“Someone Might Argue That Investing in a Pen Factory Is Dual-Use”
By mid to late 2023, Ukrainian units repurposed low-cost agricultural drones to launch 15 kg of explosives against Russian armor. Within days, equipment built for crop analysis became an improvised artillery system. It’s not a rare example – the fast deployment of dual-use technologies in response to current challenges is far from uncommon. The stakes are higher than ever, as their use becomes increasingly critical.
Europe’s geopolitical environment – marked by Russia’s invasion of Ukraine and strategic competition in the Indo-Pacific (in which European countries are indirectly involved) – has driven the commercialization of dual-use technologies. For example, EU member states’ authorized dual-use exports were €57.3 billion in 2022, up from €38.5 billion in 2021 – a roughly 49% year-on-year jump.

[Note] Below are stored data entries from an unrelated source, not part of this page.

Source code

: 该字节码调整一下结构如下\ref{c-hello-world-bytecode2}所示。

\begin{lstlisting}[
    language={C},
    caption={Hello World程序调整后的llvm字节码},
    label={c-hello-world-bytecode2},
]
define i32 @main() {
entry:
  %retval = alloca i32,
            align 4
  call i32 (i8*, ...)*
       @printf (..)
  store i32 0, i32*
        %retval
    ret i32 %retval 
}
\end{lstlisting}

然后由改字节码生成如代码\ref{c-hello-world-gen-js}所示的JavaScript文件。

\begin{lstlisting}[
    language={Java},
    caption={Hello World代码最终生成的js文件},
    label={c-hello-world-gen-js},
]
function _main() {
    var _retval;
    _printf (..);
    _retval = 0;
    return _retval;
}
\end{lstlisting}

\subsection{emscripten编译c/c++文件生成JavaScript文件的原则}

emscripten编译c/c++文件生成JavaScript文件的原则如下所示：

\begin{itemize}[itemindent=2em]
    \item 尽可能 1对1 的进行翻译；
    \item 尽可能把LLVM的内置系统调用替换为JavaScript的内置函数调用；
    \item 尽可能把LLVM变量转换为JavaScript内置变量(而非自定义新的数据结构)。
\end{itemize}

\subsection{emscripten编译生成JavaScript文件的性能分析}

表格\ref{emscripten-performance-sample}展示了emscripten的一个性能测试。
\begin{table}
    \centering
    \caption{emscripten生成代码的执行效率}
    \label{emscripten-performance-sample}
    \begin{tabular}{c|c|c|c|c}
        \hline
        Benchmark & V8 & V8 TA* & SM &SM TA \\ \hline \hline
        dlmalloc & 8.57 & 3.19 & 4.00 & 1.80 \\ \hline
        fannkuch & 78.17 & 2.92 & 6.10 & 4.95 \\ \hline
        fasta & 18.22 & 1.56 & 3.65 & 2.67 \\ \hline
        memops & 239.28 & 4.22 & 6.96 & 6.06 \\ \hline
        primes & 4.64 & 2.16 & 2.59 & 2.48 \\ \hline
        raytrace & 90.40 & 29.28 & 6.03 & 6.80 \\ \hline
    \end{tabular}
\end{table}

Crucially, these market shifts run alongside with deep supply-chain realignments that further shrink the interval between prototype demonstration and operational deployment. By improving the integration of R&D, manufacturing, logistics, and digital systems, Europe can shorten time-to-deployment, enabling front-line testing and fielding cycles in weeks or months rather than years under traditional procurement.
What happens then when technologies, initially developed to boost European agriculture are adapted for military use; would they really be efficient? What does history teach us about today’s efforts to integrate R&D, manufacturing, logistics, and digital systems for rapid defense deployment? Over the past century, Europe has often had the “dilemma” to balance the everyday uses of technology with its potential military impact.
Historical growth of dual-use tech in Europe
During World War I, the pioneering Haber–Bosch process, developed by Fritz Haber and Carl Bosch, was originally adopted to produce ammonia for fertilizers but it also became indispensable for munitions, supplying Germany with explosively-active nitrates despite naval blockades. That very duality led to some of the earliest calls for controls on dual-use chemical compounds. After World War II, Western allies established CoCom (1949) to restrict technology transfers to the Soviet bloc. CoCom’s export controls covered radar components, semiconductors and nuclear technology.
Building on these wartime-era controls, the European Community formalized its own regulatory mechanisms. In 1994, the European Community introduced Council Regulation 3381/94, requiring authorizations for the export of sensitive dual-use goods. Just two years later, the Wassenaar Arrangement brought over 40 countries together to coordinate controls on arms and emerging technologies.